■ **The records**:
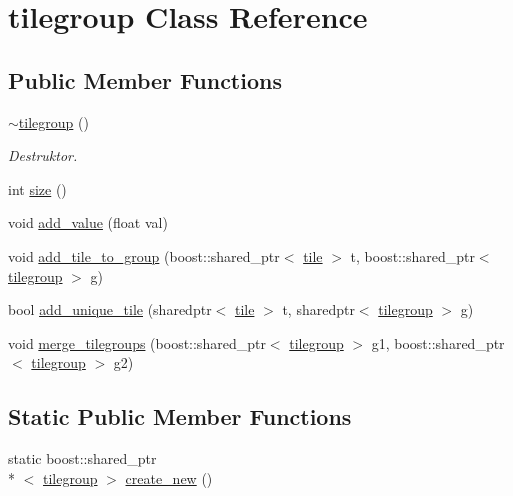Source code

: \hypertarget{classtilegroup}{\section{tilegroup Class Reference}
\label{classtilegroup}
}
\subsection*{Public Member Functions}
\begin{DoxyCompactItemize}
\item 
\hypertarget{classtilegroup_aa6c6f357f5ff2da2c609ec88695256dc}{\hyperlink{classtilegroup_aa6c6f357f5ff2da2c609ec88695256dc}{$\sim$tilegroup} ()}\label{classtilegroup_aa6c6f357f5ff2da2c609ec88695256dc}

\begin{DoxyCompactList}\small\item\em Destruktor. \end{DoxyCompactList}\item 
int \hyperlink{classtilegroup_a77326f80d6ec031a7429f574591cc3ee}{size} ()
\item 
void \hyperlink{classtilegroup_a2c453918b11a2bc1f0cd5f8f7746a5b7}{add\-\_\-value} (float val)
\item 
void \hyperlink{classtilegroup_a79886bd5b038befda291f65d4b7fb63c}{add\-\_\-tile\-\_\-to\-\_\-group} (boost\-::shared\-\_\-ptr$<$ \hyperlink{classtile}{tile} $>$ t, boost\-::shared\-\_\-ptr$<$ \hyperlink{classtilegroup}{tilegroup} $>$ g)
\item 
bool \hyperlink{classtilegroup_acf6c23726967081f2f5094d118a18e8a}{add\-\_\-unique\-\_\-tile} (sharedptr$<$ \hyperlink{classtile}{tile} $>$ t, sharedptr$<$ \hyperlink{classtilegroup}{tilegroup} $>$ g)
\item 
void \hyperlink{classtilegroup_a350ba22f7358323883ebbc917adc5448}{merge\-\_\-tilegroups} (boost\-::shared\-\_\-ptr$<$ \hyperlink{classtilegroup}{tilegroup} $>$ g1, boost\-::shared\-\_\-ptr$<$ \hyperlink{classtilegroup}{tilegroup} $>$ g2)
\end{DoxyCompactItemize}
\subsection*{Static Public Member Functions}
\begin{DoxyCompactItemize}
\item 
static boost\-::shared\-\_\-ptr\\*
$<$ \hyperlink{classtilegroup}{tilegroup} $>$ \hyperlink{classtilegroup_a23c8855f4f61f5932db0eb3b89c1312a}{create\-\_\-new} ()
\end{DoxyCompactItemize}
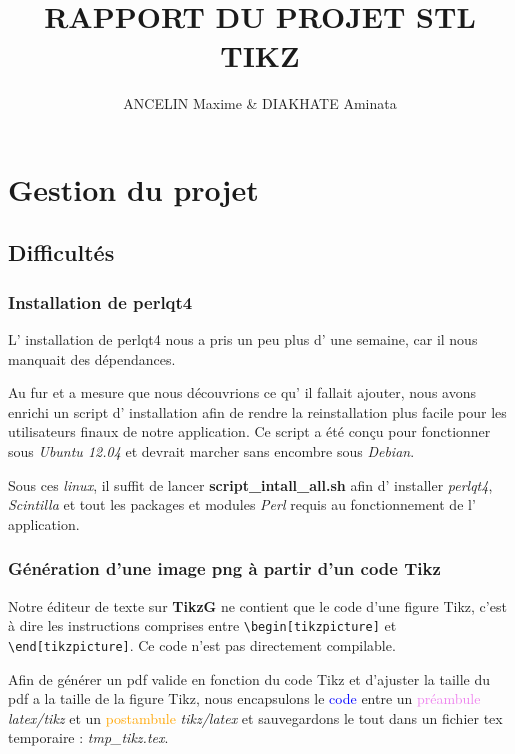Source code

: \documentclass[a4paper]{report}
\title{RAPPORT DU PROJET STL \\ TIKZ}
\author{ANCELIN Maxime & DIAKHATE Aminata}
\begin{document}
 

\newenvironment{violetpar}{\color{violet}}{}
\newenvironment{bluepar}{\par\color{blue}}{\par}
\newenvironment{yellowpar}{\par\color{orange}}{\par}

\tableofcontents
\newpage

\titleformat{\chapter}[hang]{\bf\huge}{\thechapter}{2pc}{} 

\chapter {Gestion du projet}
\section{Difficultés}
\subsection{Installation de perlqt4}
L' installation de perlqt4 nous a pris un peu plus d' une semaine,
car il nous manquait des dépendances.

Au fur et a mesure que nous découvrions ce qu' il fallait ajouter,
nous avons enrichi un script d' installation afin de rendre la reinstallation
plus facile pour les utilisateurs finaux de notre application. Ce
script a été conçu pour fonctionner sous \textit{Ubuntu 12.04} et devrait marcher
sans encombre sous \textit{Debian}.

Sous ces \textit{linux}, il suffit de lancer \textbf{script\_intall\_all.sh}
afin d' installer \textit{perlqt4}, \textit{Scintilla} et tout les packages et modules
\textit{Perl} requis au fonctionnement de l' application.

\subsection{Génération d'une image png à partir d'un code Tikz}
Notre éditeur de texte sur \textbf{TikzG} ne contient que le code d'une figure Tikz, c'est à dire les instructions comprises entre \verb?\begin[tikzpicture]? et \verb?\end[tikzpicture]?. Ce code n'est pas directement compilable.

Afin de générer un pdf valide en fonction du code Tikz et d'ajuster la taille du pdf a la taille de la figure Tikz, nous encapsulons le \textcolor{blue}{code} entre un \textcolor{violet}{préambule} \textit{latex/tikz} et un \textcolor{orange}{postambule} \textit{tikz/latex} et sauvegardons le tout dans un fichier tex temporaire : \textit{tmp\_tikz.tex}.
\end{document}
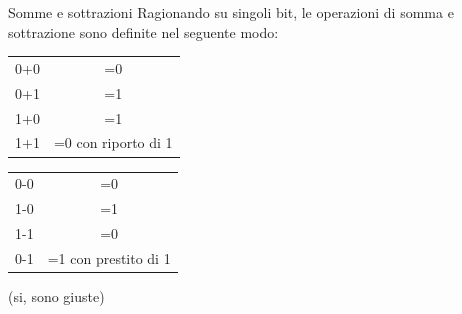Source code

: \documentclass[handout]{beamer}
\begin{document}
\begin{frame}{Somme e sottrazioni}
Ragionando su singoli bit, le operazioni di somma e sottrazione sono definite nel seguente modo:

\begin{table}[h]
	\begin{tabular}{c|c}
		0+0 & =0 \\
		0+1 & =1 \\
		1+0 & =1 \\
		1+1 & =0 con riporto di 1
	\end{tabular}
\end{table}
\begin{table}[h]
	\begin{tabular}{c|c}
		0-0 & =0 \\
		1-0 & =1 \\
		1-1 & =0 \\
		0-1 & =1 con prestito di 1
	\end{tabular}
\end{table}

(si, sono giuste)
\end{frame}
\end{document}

■ **Exercise directions**: Output the entries above exactly. Drop the pictures.

■ **Result of the exercise**:
Source code

: \hypertarget{classtilegroup}{\section{tilegroup Class Reference}
\label{classtilegroup}
}
\subsection*{Public Member Functions}
\begin{DoxyCompactItemize}
\item 
\hypertarget{classtilegroup_aa6c6f357f5ff2da2c609ec88695256dc}{\hyperlink{classtilegroup_aa6c6f357f5ff2da2c609ec88695256dc}{$\sim$tilegroup} ()}\label{classtilegroup_aa6c6f357f5ff2da2c609ec88695256dc}

\begin{DoxyCompactList}\small\item\em Destruktor. \end{DoxyCompactList}\item 
int \hyperlink{classtilegroup_a77326f80d6ec031a7429f574591cc3ee}{size} ()
\item 
void \hyperlink{classtilegroup_a2c453918b11a2bc1f0cd5f8f7746a5b7}{add\-\_\-value} (float val)
\item 
void \hyperlink{classtilegroup_a79886bd5b038befda291f65d4b7fb63c}{add\-\_\-tile\-\_\-to\-\_\-group} (boost\-::shared\-\_\-ptr$<$ \hyperlink{classtile}{tile} $>$ t, boost\-::shared\-\_\-ptr$<$ \hyperlink{classtilegroup}{tilegroup} $>$ g)
\item 
bool \hyperlink{classtilegroup_acf6c23726967081f2f5094d118a18e8a}{add\-\_\-unique\-\_\-tile} (sharedptr$<$ \hyperlink{classtile}{tile} $>$ t, sharedptr$<$ \hyperlink{classtilegroup}{tilegroup} $>$ g)
\item 
void \hyperlink{classtilegroup_a350ba22f7358323883ebbc917adc5448}{merge\-\_\-tilegroups} (boost\-::shared\-\_\-ptr$<$ \hyperlink{classtilegroup}{tilegroup} $>$ g1, boost\-::shared\-\_\-ptr$<$ \hyperlink{classtilegroup}{tilegroup} $>$ g2)
\end{DoxyCompactItemize}
\subsection*{Static Public Member Functions}
\begin{DoxyCompactItemize}
\item 
static boost\-::shared\-\_\-ptr\\*
$<$ \hyperlink{classtilegroup}{tilegroup} $>$ \hyperlink{classtilegroup_a23c8855f4f61f5932db0eb3b89c1312a}{create\-\_\-new} ()
\end{DoxyCompactItemize}
Source code

: \documentclass[a4paper]{report}
\title{RAPPORT DU PROJET STL \\ TIKZ}
\author{ANCELIN Maxime & DIAKHATE Aminata}
\begin{document}
 

\newenvironment{violetpar}{\color{violet}}{}
\newenvironment{bluepar}{\par\color{blue}}{\par}
\newenvironment{yellowpar}{\par\color{orange}}{\par}

\tableofcontents
\newpage

\titleformat{\chapter}[hang]{\bf\huge}{\thechapter}{2pc}{} 

\chapter {Gestion du projet}
\section{Difficultés}
\subsection{Installation de perlqt4}
L' installation de perlqt4 nous a pris un peu plus d' une semaine,
car il nous manquait des dépendances.

Au fur et a mesure que nous découvrions ce qu' il fallait ajouter,
nous avons enrichi un script d' installation afin de rendre la reinstallation
plus facile pour les utilisateurs finaux de notre application. Ce
script a été conçu pour fonctionner sous \textit{Ubuntu 12.04} et devrait marcher
sans encombre sous \textit{Debian}.

Sous ces \textit{linux}, il suffit de lancer \textbf{script\_intall\_all.sh}
afin d' installer \textit{perlqt4}, \textit{Scintilla} et tout les packages et modules
\textit{Perl} requis au fonctionnement de l' application.

\subsection{Génération d'une image png à partir d'un code Tikz}
Notre éditeur de texte sur \textbf{TikzG} ne contient que le code d'une figure Tikz, c'est à dire les instructions comprises entre \verb?\begin[tikzpicture]? et \verb?\end[tikzpicture]?. Ce code n'est pas directement compilable.

Afin de générer un pdf valide en fonction du code Tikz et d'ajuster la taille du pdf a la taille de la figure Tikz, nous encapsulons le \textcolor{blue}{code} entre un \textcolor{violet}{préambule} \textit{latex/tikz} et un \textcolor{orange}{postambule} \textit{tikz/latex} et sauvegardons le tout dans un fichier tex temporaire : \textit{tmp\_tikz.tex}.
\end{document}
Source code

: \documentclass[handout]{beamer}
\begin{document}
\begin{frame}{Somme e sottrazioni}
Ragionando su singoli bit, le operazioni di somma e sottrazione sono definite nel seguente modo:

\begin{table}[h]
	\begin{tabular}{c|c}
		0+0 & =0 \\
		0+1 & =1 \\
		1+0 & =1 \\
		1+1 & =0 con riporto di 1
	\end{tabular}
\end{table}
\begin{table}[h]
	\begin{tabular}{c|c}
		0-0 & =0 \\
		1-0 & =1 \\
		1-1 & =0 \\
		0-1 & =1 con prestito di 1
	\end{tabular}
\end{table}

(si, sono giuste)
\end{frame}
\end{document}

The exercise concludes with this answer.